PROBLEM REQUIREMENTS: Look at each line of the listing. Copy those that hold the string "caption".

RECORDS PROVIDED:
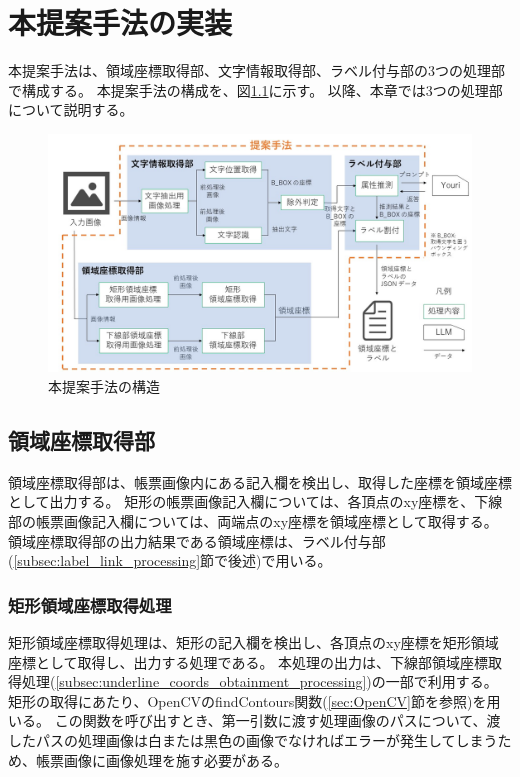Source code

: \chapter{本提案手法の実装}\label{cha:Implementation}
本提案手法は、領域座標取得部、文字情報取得部、ラベル付与部の3つの処理部で構成する。
本提案手法の構成を、図\ref{fig:structure}に示す。
以降、本章では3つの処理部について説明する。

\begin{figure}[t]
    \begin{center}
        \includegraphics[width=15cm]{image/structure.jpg}
        \caption{本提案手法の構造}
        \label{fig:structure}
    \end{center}
\end{figure}


\section{領域座標取得部}\label{sec:area_coords_obtainment_part}
領域座標取得部は、帳票画像内にある記入欄を検出し、取得した座標を領域座標として出力する。
矩形の帳票画像記入欄については、各頂点のxy座標を、下線部の帳票画像記入欄については、両端点のxy座標を領域座標として取得する。
領域座標取得部の出力結果である領域座標は、ラベル付与部(\ref{subsec:label_link_processing}節で後述)で用いる。


\subsection{矩形領域座標取得処理}\label{subsec:rect_coords_obtainment_processing}
矩形領域座標取得処理は、矩形の記入欄を検出し、各頂点のxy座標を矩形領域座標として取得し、出力する処理である。
本処理の出力は、下線部領域座標取得処理(\ref{subsec:underline_coords_obtainment_processing})の一部で利用する。
矩形の取得にあたり、OpenCVのfindContours関数(\ref{sec:OpenCV}節を参照)を用いる。
この関数を呼び出すとき、第一引数に渡す処理画像のパスについて、渡したパスの処理画像は白または黒色の画像でなければエラーが発生してしまうため、帳票画像に画像処理を施す必要がある。

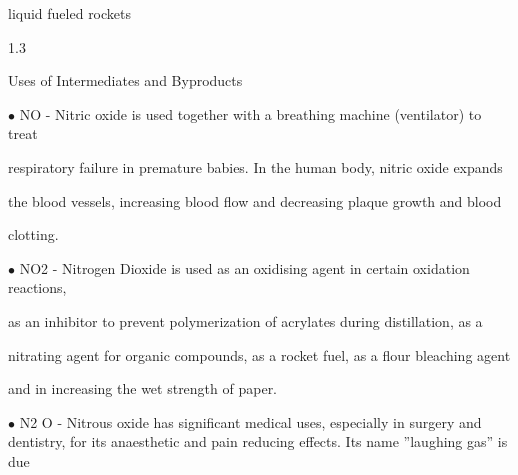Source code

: \documentclass[a4paper,portrait,12pt]{article}
\begin{document}
\begin{flushleft}
liquid fueled rockets
\end{flushleft}





1.3





\begin{flushleft}
Uses of Intermediates and Byproducts
\end{flushleft}





\begin{flushleft}
$\bullet$ NO - Nitric oxide is used together with a breathing machine (ventilator) to treat
\end{flushleft}


\begin{flushleft}
respiratory failure in premature babies. In the human body, nitric oxide expands
\end{flushleft}


\begin{flushleft}
the blood vessels, increasing blood flow and decreasing plaque growth and blood
\end{flushleft}


\begin{flushleft}
clotting.
\end{flushleft}


\begin{flushleft}
$\bullet$ NO2 - Nitrogen Dioxide is used as an oxidising agent in certain oxidation reactions,
\end{flushleft}


\begin{flushleft}
as an inhibitor to prevent polymerization of acrylates during distillation, as a
\end{flushleft}


\begin{flushleft}
nitrating agent for organic compounds, as a rocket fuel, as a flour bleaching agent
\end{flushleft}


\begin{flushleft}
and in increasing the wet strength of paper.
\end{flushleft}


\begin{flushleft}
$\bullet$ N2 O - Nitrous oxide has significant medical uses, especially in surgery and dentistry, for its anaesthetic and pain reducing effects. Its name ''laughing gas'' is due
\end{flushleft}
\end{document}
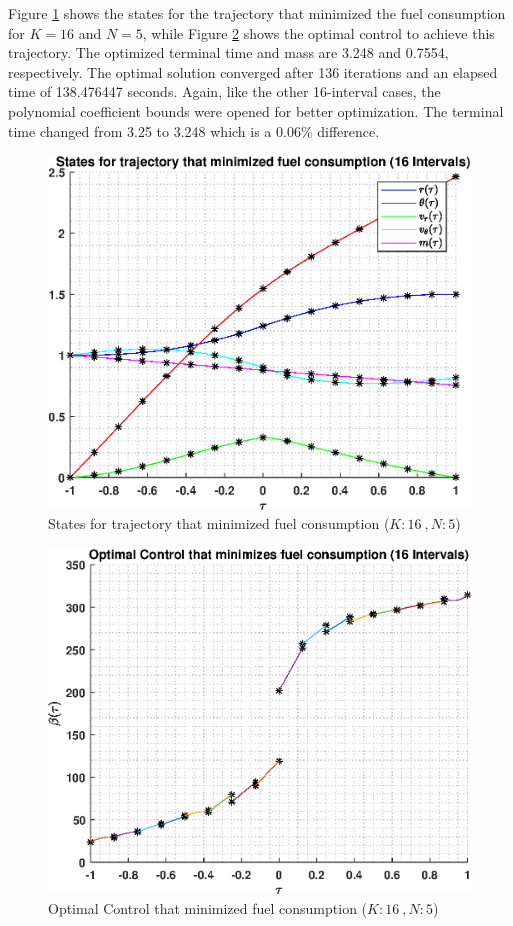 \documentclass[]{article}
\begin{document}
\vspace{2mm}\newline 
Figure \ref{fig:directStatesK16Poly5} shows the states for the trajectory that minimized the fuel consumption for \(K = 16\) and  \(N = 5\), while Figure \ref{fig:directControlK16Poly5} shows the optimal control to achieve this trajectory. The optimized terminal time and mass are 3.248 and 0.7554, respectively. The optimal solution converged after 136 iterations and an elapsed time of 138.476447 seconds. Again, like the other 16-interval cases, the polynomial coefficient bounds were opened for better optimization. The terminal time changed from 3.25 to 3.248 which is a 0.06\% difference. 
\begin{figure}
	\centering
	\includegraphics[scale=0.75]{directStatesK16Poly5.eps}
	\caption{States for trajectory that minimized fuel consumption (\(K:16\ , N:5\))}
	\label{fig:directStatesK16Poly5}
\end{figure}
\begin{figure}
	\centering
	\includegraphics[scale=0.75]{directControlK16Poly5.eps}
	\caption{Optimal Control that minimized fuel consumption (\(K:16\ , N:5\))}
	\label{fig:directControlK16Poly5}
\end{figure}
\end{document}
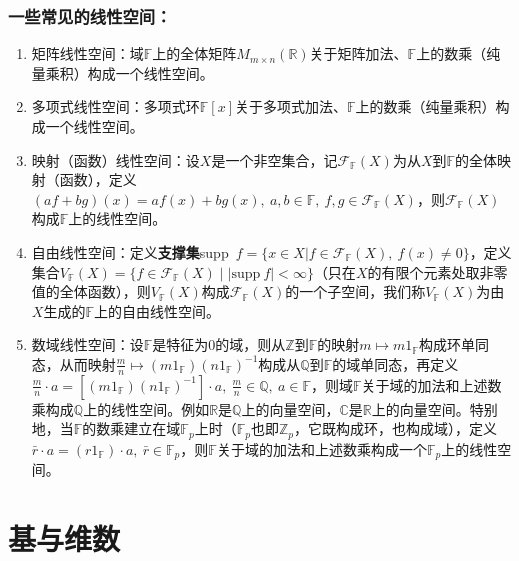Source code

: \documentclass[zihao=5,UTF8]{report}
\theoremstyle{mystyle} %
\begin{document}
\subsubsection{一些常见的线性空间：}
\begin{enumerate}
    \item 矩阵线性空间：域$\mathbb{F}$上的全体矩阵$M_{m\times n}(\mathbb{R})$关于矩阵加法、$\mathbb{F}$上的数乘（纯量乘积）构成一个线性空间。
    \item 多项式线性空间：多项式环$\mathbb{F}[x]$关于多项式加法、$\mathbb{F}$上的数乘（纯量乘积）构成一个线性空间。
    \item 映射（函数）线性空间：设$X$是一个非空集合，记$\mathcal{F}_{\mathbb{F}}(X)$为从$X$到$\mathbb{F}$的全体映射（函数），定义$(af + bg)(x) = af(x)+bg(x),\ a,b\in \mathbb{F},\ f,g \in \mathcal{F}_{\mathbb{F}}(X)$，则$\mathcal{F}_{\mathbb{F}}(X)$构成$\mathbb{F}$上的线性空间。
    \item 自由线性空间：定义\textbf{支撑集}supp\ $f=\{x\in X| f \in \mathcal{F}_{\mathbb{F}}(X),\ f(x) \ne 0 \}$，定义集合$V_{\mathbb{F}}(X) = \{f \in \mathcal{F}_{\mathbb{F}}(X)\mid |\text{supp}\ f|< \infty\}$（只在$X$的有限个元素处取非零值的全体函数），则$V_{\mathbb{F}}(X)$构成$\mathcal{F}_{\mathbb{F}}(X)$的一个子空间，我们称$V_{\mathbb{F}}(X)$为由$X$生成的$\mathbb{F}$上的自由线性空间。
    \item 数域线性空间：设$\mathbb{F}$是特征为0的域，则从$\mathbb{Z}$到$\mathbb{F}$的映射$m\longmapsto m1_{\mathbb{F}}$构成环单同态，从而映射$\frac{m}{n}\longmapsto (m1_{\mathbb{F}})(n1_{\mathbb{F}})^{-1}$构成从$\mathbb{Q}$到$\mathbb{F}$的域单同态，再定义$\frac{m}{n}\cdot a =[(m1_{\mathbb{F}})(n1_{\mathbb{F}})^{-1}]\cdot a,\ \frac{m}{n}\in \mathbb{Q},\ a\in \mathbb{F} $，则域$\mathbb{F}$关于域的加法和上述数乘构成$\mathbb{Q}$上的线性空间。{\color{gray}\small 例如$\mathbb{R}$是$\mathbb{Q}$上的向量空间，$\mathbb{C}$是$\mathbb{R}$上的向量空间。}特别地，当$\mathbb{F}$的数乘建立在域$\mathbb{F}_p$上时（$\mathbb{F}_p$也即$\mathbb{Z}_p$，它既构成环，也构成域），定义$\bar{r}\cdot a = (r1_{\mathbb{F}})\cdot a,\ \bar{r}\in \mathbb{F}_p$，则$\mathbb{F}$关于域的加法和上述数乘构成一个$\mathbb{F}_p$上的线性空间。
\end{enumerate}


\section{基与维数}
\end{document}
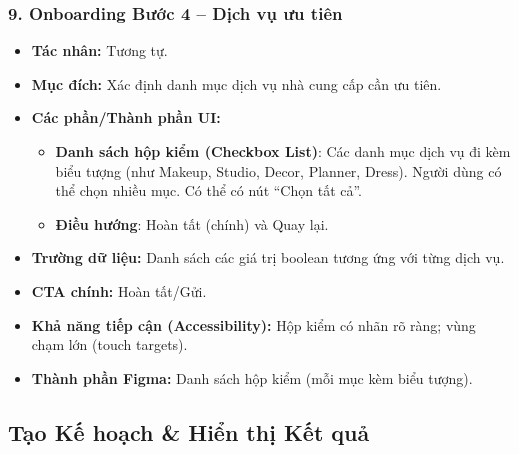 \documentclass[11pt,a4paper]{article}
\begin{document}
\subsubsection{9. Onboarding Bước 4 – Dịch vụ ưu tiên}
\begin{itemize}
    \item \textbf{Tác nhân:} Tương tự.
    \item \textbf{Mục đích:} Xác định danh mục dịch vụ nhà cung cấp cần ưu tiên.
    \item \textbf{Các phần/Thành phần UI:}
    \begin{itemize}
        \item \textbf{Danh sách hộp kiểm (Checkbox List)}: Các danh mục dịch vụ đi kèm biểu tượng (như Makeup, Studio, Decor, Planner, Dress). Người dùng có thể chọn nhiều mục. Có thể có nút ``Chọn tất cả''.
        \item \textbf{Điều hướng}: Hoàn tất (chính) và Quay lại.
    \end{itemize}
    \item \textbf{Trường dữ liệu:} Danh sách các giá trị boolean tương ứng với từng dịch vụ.
    \item \textbf{CTA chính:} Hoàn tất/Gửi.
    \item \textbf{Khả năng tiếp cận (Accessibility):} Hộp kiểm có nhãn rõ ràng; vùng chạm lớn (touch targets).
    \item \textbf{Thành phần Figma:} Danh sách hộp kiểm (mỗi mục kèm biểu tượng).
\end{itemize}

\subsection{Tạo Kế hoạch \& Hiển thị Kết quả}
\end{document}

SOLUTION FOR THIS EXERCISE:
        \caption{本提案手法の構造}
	\caption{States for trajectory that minimized fuel consumption (\(K:16\ , N:5\))}
	\caption{Optimal Control that minimized fuel consumption (\(K:16\ , N:5\))}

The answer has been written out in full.